TASK GOAL: Word for word, set down the entries below.

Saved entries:
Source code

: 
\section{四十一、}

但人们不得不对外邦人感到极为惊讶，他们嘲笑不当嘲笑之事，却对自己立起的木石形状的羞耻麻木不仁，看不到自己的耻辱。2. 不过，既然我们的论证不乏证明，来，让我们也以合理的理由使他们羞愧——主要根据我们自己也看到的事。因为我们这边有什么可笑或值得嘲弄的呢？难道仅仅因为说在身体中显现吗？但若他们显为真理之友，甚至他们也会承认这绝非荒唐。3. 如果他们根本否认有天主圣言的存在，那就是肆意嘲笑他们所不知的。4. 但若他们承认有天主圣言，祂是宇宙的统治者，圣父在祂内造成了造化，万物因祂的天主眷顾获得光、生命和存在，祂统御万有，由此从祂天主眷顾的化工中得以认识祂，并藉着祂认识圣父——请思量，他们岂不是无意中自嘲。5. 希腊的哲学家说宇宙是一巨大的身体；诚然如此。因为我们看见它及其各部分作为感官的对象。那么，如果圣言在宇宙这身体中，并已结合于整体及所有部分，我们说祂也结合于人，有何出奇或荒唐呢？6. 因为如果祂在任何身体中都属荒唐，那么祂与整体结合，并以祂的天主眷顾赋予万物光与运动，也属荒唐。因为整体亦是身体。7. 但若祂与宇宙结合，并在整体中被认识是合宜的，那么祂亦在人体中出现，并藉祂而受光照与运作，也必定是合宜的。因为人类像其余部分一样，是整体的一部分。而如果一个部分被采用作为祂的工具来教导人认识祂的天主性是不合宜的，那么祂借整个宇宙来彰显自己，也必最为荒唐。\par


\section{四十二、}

THE ANSWER:
Source code

: 
\section{四十一、}

但人们不得不对外邦人感到极为惊讶，他们嘲笑不当嘲笑之事，却对自己立起的木石形状的羞耻麻木不仁，看不到自己的耻辱。2. 不过，既然我们的论证不乏证明，来，让我们也以合理的理由使他们羞愧——主要根据我们自己也看到的事。因为我们这边有什么可笑或值得嘲弄的呢？难道仅仅因为说在身体中显现吗？但若他们显为真理之友，甚至他们也会承认这绝非荒唐。3. 如果他们根本否认有天主圣言的存在，那就是肆意嘲笑他们所不知的。4. 但若他们承认有天主圣言，祂是宇宙的统治者，圣父在祂内造成了造化，万物因祂的天主眷顾获得光、生命和存在，祂统御万有，由此从祂天主眷顾的化工中得以认识祂，并藉着祂认识圣父——请思量，他们岂不是无意中自嘲。5. 希腊的哲学家说宇宙是一巨大的身体；诚然如此。因为我们看见它及其各部分作为感官的对象。那么，如果圣言在宇宙这身体中，并已结合于整体及所有部分，我们说祂也结合于人，有何出奇或荒唐呢？6. 因为如果祂在任何身体中都属荒唐，那么祂与整体结合，并以祂的天主眷顾赋予万物光与运动，也属荒唐。因为整体亦是身体。7. 但若祂与宇宙结合，并在整体中被认识是合宜的，那么祂亦在人体中出现，并藉祂而受光照与运作，也必定是合宜的。因为人类像其余部分一样，是整体的一部分。而如果一个部分被采用作为祂的工具来教导人认识祂的天主性是不合宜的，那么祂借整个宇宙来彰显自己，也必最为荒唐。\par


\section{四十二、}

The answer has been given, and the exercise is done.